House Passes Energy Tax Overhaul

The House has again passed an energy tax bill that would increase taxes on major oil and gas producers by $18 billion while providing incentives for renewable energy.

The Senate has already blocked similar legislation three times in the past year. The White House has also threatened to veto the bill, which the House passed by a 236-182 vote. But House leaders hailed passage of the bill, the Renewable Energy and Energy Conservation Tax Act of 2008.

"The issues of global warming, climate change and America's addiction to foreign oil have arisen on our watch and they have reached the level of a national crisis that threatens our health, our economy and our national security," said Charles Rangel (pictured), D-N.Y., chairman of the House Ways and Means Committee, in a statement. "If we are to end our dangerous reliance on foreign oil and create the green-collar jobs of tomorrow, we have an obligation to find renewable energy sources."

H.R. 5351 includes a long-term extension of the renewable energy production tax credit, extending it for three years, through Dec. 31, 2011, for wind, biomass, geothermal, hydropower, landfill gas, and trash combustion facilities. It also includes a new category of qualifying facilities that generate electricity from marine renewables, such as waves and tides.

The bill extends the 30 percent investment tax credit for solar energy property and qualified fuel cell property for eight years (through the end of 2016). It increases the $500-per-half-kilowatt of capacity cap for qualified fuel cells to $1,500 per half kilowatt of capacity. The bill authorizes $2 billion of new clean renewable energy bonds for public power providers and electric cooperatives. It also extends the credit for residential solar property for six years, through the end of 2014.

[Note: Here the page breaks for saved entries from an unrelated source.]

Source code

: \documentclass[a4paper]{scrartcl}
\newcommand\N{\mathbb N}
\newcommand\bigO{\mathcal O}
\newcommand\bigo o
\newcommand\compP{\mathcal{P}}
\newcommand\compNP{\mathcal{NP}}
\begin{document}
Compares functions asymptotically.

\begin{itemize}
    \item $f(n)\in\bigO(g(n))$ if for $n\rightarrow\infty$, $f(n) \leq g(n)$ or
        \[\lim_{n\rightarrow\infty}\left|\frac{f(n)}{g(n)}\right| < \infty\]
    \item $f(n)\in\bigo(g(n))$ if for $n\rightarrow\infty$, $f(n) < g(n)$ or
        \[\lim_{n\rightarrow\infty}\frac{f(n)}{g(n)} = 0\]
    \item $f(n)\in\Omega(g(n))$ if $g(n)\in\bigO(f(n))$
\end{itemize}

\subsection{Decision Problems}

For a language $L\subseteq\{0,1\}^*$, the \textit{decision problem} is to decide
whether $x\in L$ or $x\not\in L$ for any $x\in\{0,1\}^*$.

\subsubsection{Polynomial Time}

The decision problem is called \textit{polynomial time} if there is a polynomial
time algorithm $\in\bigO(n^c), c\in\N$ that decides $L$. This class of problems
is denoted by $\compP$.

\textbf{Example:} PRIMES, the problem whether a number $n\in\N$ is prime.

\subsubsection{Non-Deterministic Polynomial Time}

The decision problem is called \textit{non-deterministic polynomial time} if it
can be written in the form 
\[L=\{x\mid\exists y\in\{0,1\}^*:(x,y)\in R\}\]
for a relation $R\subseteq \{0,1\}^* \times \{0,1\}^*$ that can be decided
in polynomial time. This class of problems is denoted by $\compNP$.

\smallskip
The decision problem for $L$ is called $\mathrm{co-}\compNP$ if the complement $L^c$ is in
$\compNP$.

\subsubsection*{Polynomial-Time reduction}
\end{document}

However, the bill denies section 199 benefits for certain major integrated oil companies, and freezes the current benefits at 6 percent for oil and natural gas production income of other taxpayers. The bill excludes gross receipts derived from the sale, exchange or other disposition of oil, natural gas, or any of the primary products from the domestic production deduction for large integrated oil companies.

The bill also closes a loophole on foreign oil and gas extraction income. It would require oil and gas companies to use the ascertainable independent market values at the nearest point to the well for which an independent market exists in calculating their foreign oil and gas extraction income and foreign oil-related income.